The Durban facility, located in eastern South Africa’s KwaZulu-Natal province hosts one of its uncoated fine paper machines with a 70,000t per annum production capacity.

Mondi CEO Peter Oswald revealed this in the second half of its financial year results, saying that as a result of low margins and high costs, the company recorded a net special item charge of US$20.80 million comprising of restructuring costs and in impairment of assets.

Closure of the facility may lead to job losses but according to Oswald, the direction to be taken by workers was still under discussion.

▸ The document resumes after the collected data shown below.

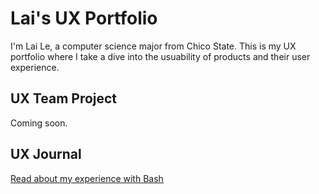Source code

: # Lai's UX Portfolio

I'm Lai Le, a computer science major from Chico State. This is my UX portfolio where I take a dive into the usuability of products and their user experience. 

## UX Team Project

Coming soon.

## UX Journal

[Read about my experience with Bash](j01/)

Apart from possible retrenchments, the company was considering absorbing affected employees into other areas within the business when the matter is finally resolved.

Higher net debt

In the half year, net debt increased from US$1.77 billion to US$2.83 billion as a result of payment of 2017 special dividend of US$559.56m at the end of May and the completion of acquisitions at US$479.79m.

However, the group managed 17% increase to US$984.95m in underlying earnings before interest, tax, depreciation and amortisation while profit before tax increased by 6% to US$566.46m.

Strong performance was maintained attributable to strong demand and higher prices across its packaging businesses during the period.

“We benefited from good demand across our packaging businesses as well as higher average selling prices, while remaining focused on initiatives to drive performance and mitigate inflationary pressures on our cost base.

We saw a strong operational performance across the pulp and paper businesses, with the exception of the extended shut at our Richards Bay mill [in SA]” Oswald said.

Basic underlying earnings were up 26% to $1.03 per share and cash generated from operations was up 18%.

The company declared an interim dividend of $0.25 a share.

Reducing the costs

Though pressure on the cost base was expected to continue, the group said this will be offset by ongoing proactive and comprehensive cost reduction measures including centralised procurement and increased digitalisation.

Earnings for the next financial year are expected to be boosted by its capital expenditure programme of US$867.32m but second half may be affected by seasonal downturn in uncoated fine paper.

Oswald said its major capital projects in the Czech Republic, Slovakia and Russia will boost its current saleable pulp and paper production by about 9% when in full operation.

Various strategies are being implemented to reduce rising input costs.

Mondi’s 300,000t-per-annum kraft top white machine and related pulp mill upgrade at the Ruzomberok, Slovakia was expected to start operations by the end of 2019.